Ministro da Defesa, Celso Amorim, anuncia que o governo brasileiro escolheu comprar o caça Gripen NG, da empresa sueca Saab, para renovar a frota da FAB (Ueslei Marcelino/Reuters)
Da Redação
Publicado em 18 de dezembro de 2013 às 20h04.
São Paulo - Amparada em argumentos técnicos, a escolha dos caças Gripen NG, da sueca Saab, pelo governo de Dilma Rousseff também respondeu ao lobby de um setor específico do PT.
O prefeito de São Bernardo do Campo, Luiz Marinho, defendia essa opção desde a retomada do processo de compra de jatos militares pela Força Aérea Brasileira, há oito anos. A decisão final de Brasília enterrou de vez as chances de uma parceria estratégica entre Brasil e Estados Unidos no setor industrial, que seria construída em torno da aliança entre a Boeing e a Embraer.
Em junho passado, durante o 50th Paris Air Show, Marinho extraiu do presidente da Saab, Hakan Buskeh, a promessa de construção de uma fábrica de aeroestruturas em sua cidade, onde possivelmente os caças Gripen serão montados.
Três meses antes, ele reunira-se com o vice-ministro das relações Exteriores da Suécia, Gunnar Wieslander, em Estocolmo, e recepcionara os reis suecos, Gustav e Silvia, em visita a São Paulo. Seu lobby em favor de um parque aeronáutico em São Bernardo do Campo, ancorado no investimento da Saab, era um dos mais teimosos no Ministério da Defesa.
O componente político seria relevante igualmente se a escolha da Força Aérea Brasileira (FAB) fosse pelo F18 Super Hornet ou o pelo Rafale, da francesa Dassault, segundo Rubens Barbosa, ex-embaixador do Brasil em Washington e presidente do Conselho Superior de Comércio Exterior da Federação das Indústrias do Estado de São Paulo (Fiesp).
A proposta da França caiu por conta do custo mais alto. A oferta americana foi prejudicada pela descoberta da rede de espionagem dos EUA nos gabinetes de Brasília e na Petrobrás e pela reação brasileira - o cancelamento da visita de Estado da presidente Dilma a Washington, prevista para outubro passado. Mas, sublinhou Barbosa, sempre houve desconfiança no governo brasileiro sobre a dose real de transferência de tecnologia da Boeing à Embraer e a intromissão do Senado americano nessa parceria.
"Os acordos de Marinho com o governo sueco e a Saab certamente foram decisivos", afirmou. "Qualquer escolha teria uma motivação política. O que me surpreende não é a opção pelo Gripen, mas o momento escolhido pelo governo para anunciá-la", completou.
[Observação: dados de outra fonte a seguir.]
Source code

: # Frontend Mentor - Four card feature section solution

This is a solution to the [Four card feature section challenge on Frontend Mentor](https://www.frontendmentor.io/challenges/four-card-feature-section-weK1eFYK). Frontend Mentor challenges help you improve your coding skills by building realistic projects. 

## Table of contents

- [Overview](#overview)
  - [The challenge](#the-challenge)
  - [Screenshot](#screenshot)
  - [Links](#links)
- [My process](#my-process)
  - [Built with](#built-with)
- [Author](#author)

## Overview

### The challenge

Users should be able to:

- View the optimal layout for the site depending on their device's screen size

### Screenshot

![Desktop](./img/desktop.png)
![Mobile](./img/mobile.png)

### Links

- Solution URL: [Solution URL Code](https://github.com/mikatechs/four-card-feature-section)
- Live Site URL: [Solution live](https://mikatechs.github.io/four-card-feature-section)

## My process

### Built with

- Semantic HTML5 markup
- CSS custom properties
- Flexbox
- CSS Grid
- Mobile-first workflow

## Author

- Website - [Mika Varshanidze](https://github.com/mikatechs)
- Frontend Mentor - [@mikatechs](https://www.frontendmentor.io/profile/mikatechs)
No dia anterior ao anúncio, o governo brasileiro declarou não considerado a carta aberta aos brasileiros, escrita por Edward Snowden, como um pedido de asilo político. Snowden foi o responsável pela divulgação à imprensa de documentos da Agência Nacional de Segurança (nas, na sigla em inglês) sobre sua rede de espionagem no mundo. Em especial, no Brasil. Ontem, o Itamaraty informou não ter recebido do americano, asilado temporariamente na Rússia, nenhuma solicitação formal. O governo brasileiro não ofereceu asilo a Snowden.
"A posição cautelosa do governo, em relação a Snowden, elimina qualquer potencial acusação americana de que a escolha dos caças se deu por considerações ideológicas de Brasília", avaliou. "O momento do anúncio foi muito apropriado."
Outro ex-embaixador em Washington, Roberto Abdenur, concordou estar ainda em evidência o escândalo de espionagem americana no Brasil, com sérias implicações negativas para a relação bilateral. Mas ponderou que a decisão em favor dos Gripen "não foi contra a americana Boeing e a francesa Rafale".
A França, lembrou ele, manterá sua parceria estratégica com o Brasil, ampliada durante a recente visita do presidente François Hollande com a inclusão do projeto de compra de supercomputadores franceses.
Abdenur explicou ser importante também para o Brasil preservar as múltiplas áreas de diálogo e de cooperação com os EUA. Mas a recomposição da confiança mútua dependerá, inicialmente, de um pedido de desculpas pela espionagem da NSA. Barbosa vai mais longe nas exigências. Para ele, o governo de Barack Obama terá de fazer um primeiro gesto, como a elevação do Brasil ao mesmo nível de parceria estratégica mantida por Washington com a Índia e a Turquia. Caso contrário, interesses empresariais americanos no Brasil serão prejudicados, como o da Boeing.